Por Rodolfo Varela
América Latina sigue atrapada en un círculo vicioso de populismo y corrupción. Son dos caras de una misma moneda que han destruido la confianza pública, deformado la democracia y empobrecido a pueblos enteros bajo la manipulación de líderes carismáticos que prometen redención, pero entregan miseria.
Durante décadas, el populismo —tanto de izquierda como de derecha— ha ofrecido respuestas fáciles a problemas complejos. Sus recetas inmediatas: gasto público descontrolado, endeudamiento, subsidios eternos y ataques a las instituciones. El resultado siempre es el mismo: inflación, crisis económica y dependencia del Estado.
La corrupción multiplica el desastre. Gobiernos que nombran ministros sin competencia, antiguos políticos de partido o amigos del poder, utilizan el Estado como botín personal. Fondos públicos destinados a educación, salud o vivienda terminan en bolsillos privados o en cuentas extranjeras. El costo global de la corrupción supera el 5% del PIB mundial, pero en América Latina su precio es moral: la destrucción de la confianza en las instituciones y la perpetuación de la desigualdad.

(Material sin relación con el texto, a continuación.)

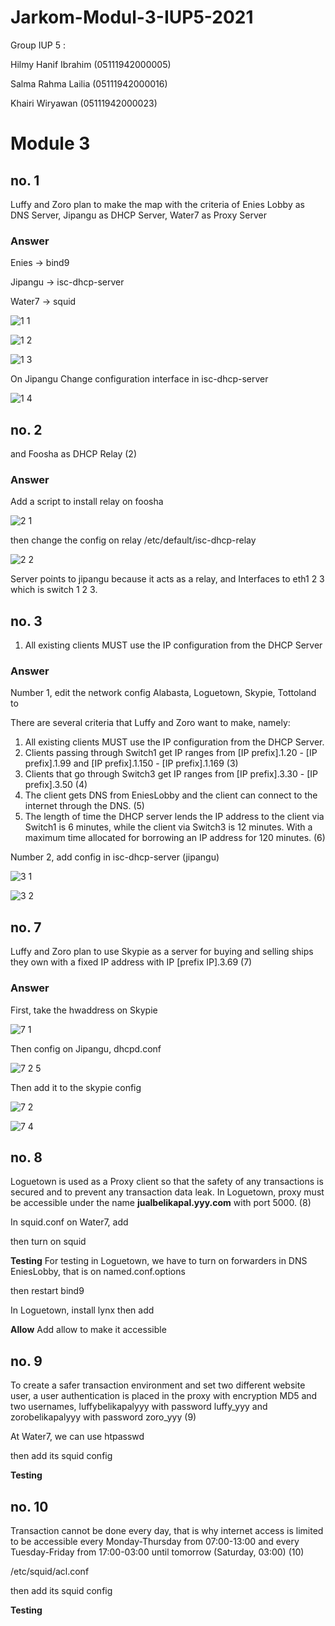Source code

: # Jarkom-Modul-3-IUP5-2021


Group IUP 5 :

Hilmy Hanif Ibrahim (05111942000005)

Salma Rahma Lailia  (05111942000016)

Khairi Wiryawan     (05111942000023)


# Module 3

## no. 1

Luffy and Zoro plan to make the map with the criteria of Enies Lobby as DNS Server, Jipangu as DHCP Server, Water7 as Proxy Server

### Answer

Enies → bind9

Jipangu → isc-dhcp-server

Water7 → squid

![1 1](https://user-images.githubusercontent.com/73702347/140918006-13b947c5-f4f2-44b3-b844-49d6d34cc785.jpg)

![1 2](https://user-images.githubusercontent.com/73702347/140918555-2f19b29c-8c84-449c-8b45-d3346426ecf4.jpg)

![1 3](https://user-images.githubusercontent.com/73702347/140918587-41ca8377-08b8-4b34-b42a-b41ad8c332bc.jpg)

On Jipangu
Change configuration interface in isc-dhcp-server

![1 4](https://user-images.githubusercontent.com/73702347/140918592-f910d835-c272-4c83-913f-ee0c2660886e.jpg)

## no. 2

and Foosha as DHCP Relay (2)

### Answer

Add a script to install relay on foosha

![2 1](https://user-images.githubusercontent.com/73702347/140919132-19526c24-9269-47fd-98ef-acaba2c890e6.jpg)

then change the config on relay /etc/default/isc-dhcp-relay

![2 2](https://user-images.githubusercontent.com/73702347/140919142-13746365-5d5a-4856-a1a5-e530fef34533.jpg)

Server points to jipangu because it acts as a relay, and Interfaces to eth1 2 3 which is switch 1 2 3.

## no. 3

1. All existing clients MUST use the IP configuration from the DHCP Server

### Answer

Number 1, edit the network config Alabasta, Loguetown, Skypie, Tottoland to

There are several criteria that Luffy and Zoro want to make, namely:

1. All existing clients MUST use the IP configuration from the DHCP Server.
2. Clients passing through Switch1 get IP ranges from [IP prefix].1.20 - [IP prefix].1.99 and [IP prefix].1.150 - [IP prefix].1.169 (3)
3. Clients that go through Switch3 get IP ranges from [IP prefix].3.30 - [IP prefix].3.50 (4)
4. The client gets DNS from EniesLobby and the client can connect to the internet through the DNS. (5)
5. The length of time the DHCP server lends the IP address to the client via Switch1 is 6 minutes, while the client via Switch3 is 12 minutes. With a maximum time allocated for borrowing an IP address for 120 minutes. (6)

Number 2, add config in isc-dhcp-server (jipangu)

![3 1](https://user-images.githubusercontent.com/73702347/140919518-3357af0a-b3dc-4611-94d2-68009c73d709.jpg)

![3 2](https://user-images.githubusercontent.com/73702347/140919533-e82cb1d5-529c-492e-8518-f29678687b6a.jpg)

## no. 7

Luffy and Zoro plan to use Skypie as a server for buying and selling ships they own with a fixed IP address with IP [prefix IP].3.69 (7)

### Answer

First, take the hwaddress on Skypie

![7 1](https://user-images.githubusercontent.com/73702347/140920056-ed01d2d8-8220-4821-a502-8e9d6593b031.jpg)

Then config on Jipangu, dhcpd.conf

![7 2 5](https://user-images.githubusercontent.com/73702347/140920089-5ff818fe-2164-4d38-9a3e-8dd5ca6443ff.jpg)

Then add it to the skypie config

![7 2](https://user-images.githubusercontent.com/73702347/140920081-ccd29a44-f470-41e4-9e63-a682c9bd11e1.jpg)

![7 4](https://user-images.githubusercontent.com/73702347/140920098-8078b510-cd9c-4b58-9268-827a62355115.jpg)

## no. 8

Loguetown is used as a Proxy client so that the safety of any transactions is secured and to prevent any transaction data leak. In Loguetown, proxy must be accessible under the name **jualbelikapal.yyy.com** with port 5000. (8)

In squid.conf on Water7, add

then turn on squid

**Testing**
For testing in Loguetown, we have to turn on forwarders in DNS EniesLobby, that is on named.conf.options

then restart bind9

In Loguetown, install lynx
then add

**Allow**
Add allow to make it accessible 

## no. 9

To create a safer transaction environment and set two different website user, a user authentication is placed in the proxy with encryption MD5 and two usernames, luffybelikapalyyy with password luffy_yyy and zorobelikapalyyy with password zoro_yyy (9)

At Water7, we can use htpasswd

then add its squid config

**Testing**

## no. 10

Transaction cannot be done every day, that is why internet access is limited to be accessible every Monday-Thursday from 07:00-13:00 and every Tuesday-Friday from 17:00-03:00 until tomorrow (Saturday, 03:00) (10)

/etc/squid/acl.conf

then add its squid config

**Testing**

El populismo y la corrupción erosionan la justicia, la educación, la libertad de expresión y la cultura. Las democracias se convierten en espectáculos vacíos, donde los políticos manipulan la fe popular mientras artistas y figuras públicas, beneficiadas por subsidios, viven del dinero del contribuyente. La población humilde recibe migajas, no derechos.
Los ejemplos sobran:
Argentina: Décadas de populismo y corrupción la hundieron en hiperinflación, pobreza y crisis cíclicas. Solo ahora comienza lentamente a salir del abismo creado por sus propios líderes.
Chile: Treinta y cuatro años de supuesta democracia, con gobiernos de izquierda y derecha igualmente corruptos, incapaces de reparar a las víctimas de la dictadura. Un poder judicial podrido y una élite política complaciente mantienen a un pueblo engañado mientras organismos internacionales (ONU) celebran una “calidad de vida” que no existe.

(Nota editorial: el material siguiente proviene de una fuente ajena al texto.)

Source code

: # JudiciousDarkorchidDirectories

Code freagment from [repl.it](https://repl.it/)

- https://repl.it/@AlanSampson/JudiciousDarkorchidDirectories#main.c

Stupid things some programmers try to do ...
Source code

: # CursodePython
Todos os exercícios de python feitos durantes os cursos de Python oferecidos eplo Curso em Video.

Venezuela: Del chavismo al madurismo, un modelo autoritario que destruyó la economía y apagó las libertades bajo la bandera del “poder popular”.
Perú y Brasil: Los escándalos Odebrecht y Lava Jato revelaron la magnitud de la podredumbre política regional, donde los sobornos deciden elecciones y gobiernos.

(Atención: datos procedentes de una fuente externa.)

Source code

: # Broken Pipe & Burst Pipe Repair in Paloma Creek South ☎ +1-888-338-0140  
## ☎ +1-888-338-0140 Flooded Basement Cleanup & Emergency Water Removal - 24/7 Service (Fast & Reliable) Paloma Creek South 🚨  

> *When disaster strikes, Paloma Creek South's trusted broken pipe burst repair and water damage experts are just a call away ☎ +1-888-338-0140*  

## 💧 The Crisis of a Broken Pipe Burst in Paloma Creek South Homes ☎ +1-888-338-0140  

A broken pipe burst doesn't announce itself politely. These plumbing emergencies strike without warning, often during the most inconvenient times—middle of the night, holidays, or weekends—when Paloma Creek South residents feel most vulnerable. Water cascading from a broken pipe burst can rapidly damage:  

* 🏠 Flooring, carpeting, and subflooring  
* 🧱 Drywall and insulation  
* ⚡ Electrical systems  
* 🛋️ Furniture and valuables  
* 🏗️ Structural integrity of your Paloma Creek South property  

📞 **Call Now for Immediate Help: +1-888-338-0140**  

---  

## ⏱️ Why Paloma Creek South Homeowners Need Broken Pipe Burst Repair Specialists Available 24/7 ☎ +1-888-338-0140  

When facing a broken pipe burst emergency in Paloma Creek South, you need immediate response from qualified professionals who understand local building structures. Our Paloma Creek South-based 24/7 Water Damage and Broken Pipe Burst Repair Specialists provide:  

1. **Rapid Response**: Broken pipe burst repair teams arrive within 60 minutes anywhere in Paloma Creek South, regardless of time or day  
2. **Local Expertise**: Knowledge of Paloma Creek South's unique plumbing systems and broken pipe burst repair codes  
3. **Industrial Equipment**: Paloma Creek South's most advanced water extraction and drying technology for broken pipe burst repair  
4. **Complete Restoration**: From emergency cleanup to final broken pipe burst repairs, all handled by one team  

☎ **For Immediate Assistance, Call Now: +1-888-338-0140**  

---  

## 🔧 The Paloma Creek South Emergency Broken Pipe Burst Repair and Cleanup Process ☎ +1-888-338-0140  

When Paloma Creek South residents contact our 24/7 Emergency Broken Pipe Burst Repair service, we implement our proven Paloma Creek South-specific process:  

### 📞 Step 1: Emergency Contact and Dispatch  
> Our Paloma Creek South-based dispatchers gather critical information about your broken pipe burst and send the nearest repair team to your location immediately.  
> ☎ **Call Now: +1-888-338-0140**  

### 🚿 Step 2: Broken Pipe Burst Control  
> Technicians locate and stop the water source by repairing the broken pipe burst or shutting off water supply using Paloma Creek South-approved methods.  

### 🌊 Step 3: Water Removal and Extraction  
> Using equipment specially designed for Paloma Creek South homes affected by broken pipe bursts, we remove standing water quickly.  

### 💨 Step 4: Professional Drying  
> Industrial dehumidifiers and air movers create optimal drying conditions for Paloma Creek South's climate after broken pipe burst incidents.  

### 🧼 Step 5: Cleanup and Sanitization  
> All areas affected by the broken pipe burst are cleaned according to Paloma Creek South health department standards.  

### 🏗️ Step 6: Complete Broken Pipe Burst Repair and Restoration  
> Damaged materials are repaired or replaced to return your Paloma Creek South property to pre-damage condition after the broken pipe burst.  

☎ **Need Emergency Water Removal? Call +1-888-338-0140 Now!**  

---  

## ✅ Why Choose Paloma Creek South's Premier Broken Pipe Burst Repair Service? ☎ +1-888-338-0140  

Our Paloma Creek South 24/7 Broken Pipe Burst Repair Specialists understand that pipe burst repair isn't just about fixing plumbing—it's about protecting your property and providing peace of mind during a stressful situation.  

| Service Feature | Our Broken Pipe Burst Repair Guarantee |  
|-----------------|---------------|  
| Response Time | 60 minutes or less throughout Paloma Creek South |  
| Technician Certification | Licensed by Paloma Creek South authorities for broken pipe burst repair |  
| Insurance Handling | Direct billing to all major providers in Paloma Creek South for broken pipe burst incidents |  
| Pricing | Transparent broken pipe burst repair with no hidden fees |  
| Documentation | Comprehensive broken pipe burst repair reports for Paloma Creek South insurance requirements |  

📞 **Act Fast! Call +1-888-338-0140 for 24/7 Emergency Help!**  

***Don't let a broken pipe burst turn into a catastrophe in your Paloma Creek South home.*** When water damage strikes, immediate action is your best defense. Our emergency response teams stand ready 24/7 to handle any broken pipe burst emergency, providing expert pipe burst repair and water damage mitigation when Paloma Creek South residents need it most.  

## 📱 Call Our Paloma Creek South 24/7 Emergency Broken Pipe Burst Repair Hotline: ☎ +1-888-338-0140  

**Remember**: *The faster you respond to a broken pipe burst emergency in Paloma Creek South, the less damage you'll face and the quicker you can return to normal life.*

Nicaragua y Bolivia: Líderes que manipulan constituciones y elecciones para eternizarse en el poder, repitiendo el guion autoritario del populismo continental.
Mientras tanto, el crimen organizado se fortalece al amparo de la corrupción estatal, controlando territorios, elecciones y economías paralelas. América Latina ya no sufre una crisis económica: sufre una crisis moral.
Hasta que los pueblos comprendan que ni el caudillismo ni el populismo redimen, y que la corrupción no es un defecto sino un sistema, la región seguirá gobernada por los mismos rostros que prometen justicia mientras venden la patria al mejor postor.
Sin ética no hay futuro. Sin memoria no hay libertad.